Chapter 4 – Data quality practices
Table of contents
- Data quality measures
- Other methods of data quality suppression
- Calculation of order statistics
- Data quality rule for disseminating data for population aged 100 and over
- Data quality rule for disseminating data on same-sex and opposite-sex couples
The following section describes the methods used to restrict the dissemination of NHS data of unacceptable quality.
Data quality measures
Data quality indicators for tabulations based on place of residence geographies
Data quality indicators
Data quality indicators (commonly referred to as data quality flags) are attached to each place of residence standard geographic area disseminated. In the NHS database environments, the data quality indicators consist of a five-digit numeric field. On the database and in electronic products browsed via Beyond 20/20, these flags are displayed as a five-digit numeric code (example: 1 0 0 1 0). On the NHS website, flagging of partially enumerated areas to end users is done through the use of symbols. Specific symbols in use for the 2011 NHS are documented in Section Data quality and confidentiality table symbols.
Incompletely enumerated areas
In 2011, there were a total of 36 Indian reserves and Indian settlements that were 'incompletely enumerated' in the NHS. For these reserves or settlements, NHS enumeration was either not permitted or was interrupted before it could be completed, or was not possible because of natural events (specifically forest fires in Northern Ontario).
There are no data for incompletely enumerated Indian reserves and settlements on the NHS database. Higher-level geographic areas containing these areas are identified in the NHS products.
Although NHS data are not available for incompletely enumerated Indian reserves and settlements, the areas themselves are included as part of the standard geographic hierarchies on the NHS databases. Retrieval and tabulation software will retrieve these areas but with no data. For place of work geographies, these areas will be suppressed.

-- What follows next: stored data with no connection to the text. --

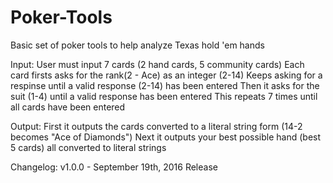 # Poker-Tools
Basic set of poker tools to help analyze Texas hold 'em hands

Input:
User must input 7 cards (2 hand cards, 5 community cards)
Each card firsts asks for the rank(2 - Ace) as an integer (2-14)
Keeps asking for a respinse until a valid response (2-14) has been entered
Then it asks for the suit (1-4) until a valid response has been entered
This repeats 7 times until all cards have been entered

Output:
First it outputs the cards converted to a literal string form (14-2 becomes "Ace of Diamonds")
Next it outputs your best possible hand (best 5 cards) all converted to literal strings

Changelog:
v1.0.0 - September 19th, 2016
Release

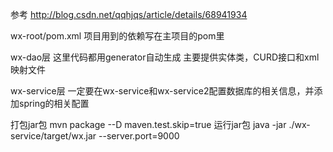 
参考 http://blog.csdn.net/qqhjqs/article/details/68941934

wx-root/pom.xml  项目用到的依赖写在主项目的pom里

wx-dao层  这里代码都用generator自动生成 主要提供实体类，CURD接口和xml映射文件

wx-service层  一定要在wx-service和wx-service2配置数据库的相关信息，并添加spring的相关配置 


打包jar包
mvn package --D maven.test.skip=true
运行jar包
java -jar ./wx-service/target/wx.jar --server.port=9000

Partially enumerated areas
Any geographic area that contains an incompletely enumerated area is considered a partially enumerated area. Partially enumerated areas are flagged to end users as containing incompletely enumerated areas.
Global non-response rates
The global non-response rate (GNR) is an indicator of data quality which combines complete non-response and partial non-response to the survey. A smaller GNR indicates a lower risk of non-response bias, i.e., a lower risk of lack of accuracy. Global non-response rates are determined for each of the NHS geographic areas. These areas are flagged on the database according to the non-response rate. Geographic areas with a global non-response rate higher than or equal to 50% are suppressed from standard data products but will be available as a custom request. Geographic areas with a global non-response rate lower than 50% are identified in tabulations, but not suppressed. In electronic products, a numeric flag, as well as the actual global non-response rate is provided.
|1st (0XXXX)||Incomplete enumeration flag||0||Default|
|1||Incompletely enumerated Indian reserve or Indian settlement (suppressed)|
|2||Excludes National Household Survey data for one or more incompletely enumerated Indian reserves or Indian settlements|
|2nd (X0XXX)||Not applicable||0||Default|
|3rd (XX0XX)||Not applicable||0||Default|
|4th (XXX0X)||Data quality flag||0||Data quality index showing a global non-response rate lower than 50%|
|1||Data quality index showing, a global non-response rate higher than or equal to 50% (suppressed)|
|5th (XXXX0)||Not applicable||0||Default|
Data quality indicators for tabulations based on place of work geographies
As indicated in Section Global non-response rates, global non-response rates (GNRs) are determined for each of the NHS geographic areas. Therefore, place of work geographic areas (POW) have their own global non-response rates. POW GNRs are based on the population aged 15 years and over who worked at any given time between January 2010 and May 2011 at a usual place of work or at home, located in the specific place of work geographic area whereas place of residence geographic areas (POR) have global non-response rates based on the population residing in the area. Consequently, place of work geographic areas might have different global non-response rate values when compared to their equivalent place of residence geographic area. For example, the global non-response rate for the place of work census subdivision of Toronto might not be the same as the global non-response rate for the place of residence census subdivision of Toronto.
POW GNRs like POR GNRs are an estimate, not an absolute metric, and both GNR values are variable. However, POW GNRs are more variable than POR GNRs, in precisely the same way that POW population estimates, not being calibrated to a known POW population enumerated through the census, will be more variable than POR population estimates, which are calibrated to known populations enumerated through the census.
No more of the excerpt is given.